Относительность времени вне нас, вокруг нас, внутри нас. Миллион лет или много более того понадобилось нашим далеким праотцам, чтоб создать себе грубое рубило, несколько сотен тысячелетий — чтоб вооружиться луком и стрелами, а за какой-нибудь неполный десяток тысяч лет в бурном темпе промчались к теории относительности, к космическим ракетам! Природа подарила нам разум и получила взамен динамичность.

Наше время… Насколько известно, люди почти никогда не бывали довольны своим временем, с завистью вглядывались или в прошлое — мол, вот тогда-то была жизнь, не чета нынешней, золотой век, — или с надеждой в будущее.

Проницательный Белинский с неосторожной восторженностью заявил: «Завидуем внукам и правнукам нашим, которые станут жить в 1940 году…» А в том году уже шла самая жесточайшая из человеческих войн — вторая мировая.

Я тоже хотел бы знать, что станется с нашими правнуками через сто лет, но ошибка Белинского остерегает от оптимистических прогнозов.
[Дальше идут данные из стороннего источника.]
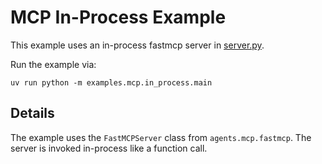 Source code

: # MCP In-Process Example

This example uses an in-process fastmcp server in [server.py](server.py).

Run the example via:

```
uv run python -m examples.mcp.in_process.main
```

## Details

The example uses the `FastMCPServer` class from `agents.mcp.fastmcp`. The server is invoked in-process like a function call.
Чтоб хоть как-то понять будущее, следует обратиться к прошлому, уловить в нем особенности развития. Ньютон к концу жизни обратился к богословию, Эйнштейн увлекался игрой на скрипке, сочинял бесхитростные стихи, Оппенгеймер изучал санскрит, ну а я кинулся с головой в историю, искал в ней счастливые моменты.

В некоторых солидных работах я наткнулся на многозначительные слова «золотой век энеолита». Еще не возникло рабство, еще не произошло резкого разделения на богатых и бедных, а распространившееся земледелие — хорошо ли, плохо — кормило людей. Но кто из нас удовлетворится таким ненадежным благополучием, которое добывается мотыгой, зависит от малейших капризов природы — дождя не вовремя, случайного града, свалившейся засухи. Золотой век — ой ли?..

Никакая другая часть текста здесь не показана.